Indian formalities are interesting. For the second time this week I have been waved on during a police (today I think it was an army) check for bikers. Usually they just check your license to make sure your papers are in order and let you go. Since the whole huge rape outrage (I don’t want to talk about it, at least right now) I’ve been pulled over, halfway, twice. As soon as they see that I’m not a man – I’m not sure they can tell I’m a foreigner because I wear a scarf around my face – they wave me on. It’s strange.
The interesting thing that happened last week was my office’s holiday party. Back in the US we would have some food, maybe someone might say something – it might even be at a bar. We had ours in our office. One kid who hangs out in the office for his homework was also there; he loves to dance and performed a hip-hop Bollywood number. I danced a salsa social (as in not choreographed) dance with a friend of mine, and a tutor who plays classical flute also performed a song. There were several games as well as a “fishpond” (phrases that people submit and everyone has to guess who they’re about), titles with crowns (all very nice), and a game to make food – creative no? Although I was looking forward to the party, I was pleasantly surprised to be thoroughly involved in, what I might call in US terms, a kind of cheesy but really enjoyable party. One game involves one team starting with a song, the other team has to find any word from that song and start singing a new song (not made up, but real songs). For fun I raised my hand to be captain of a team. It was so much fun to be ridiculous – I managed to get three songs that I knew and our team won. We’re very silly and competitive at work. It was fun to perform (although I was completely nervous) some dancing in front of them. Somehow I feel that this kind of party would have never happened in the US.
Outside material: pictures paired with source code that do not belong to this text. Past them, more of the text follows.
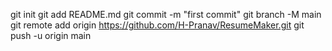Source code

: git init
git add README.md
git commit -m "first commit"
git branch -M main
git remote add origin https://github.com/H-Pranav/ResumeMaker.git
git push -u origin main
The quantity, and maybe the quality of my posts have decreased. This I can attribute to two things. First, in general, nothing really seems that new anymore. Yes, there are things that continue to shock me, I don’t think I’ll ever get used to the traffic, some smells, some of people crassness or gentility and kindness, etc. However, after over two years here, it’s a little difficult to pick up on all of these things anymore. I like that. The second is that I’ve been super busy. Partly work has picked up a lot recently. Partly my out of work time has been super busy as well. I like that too.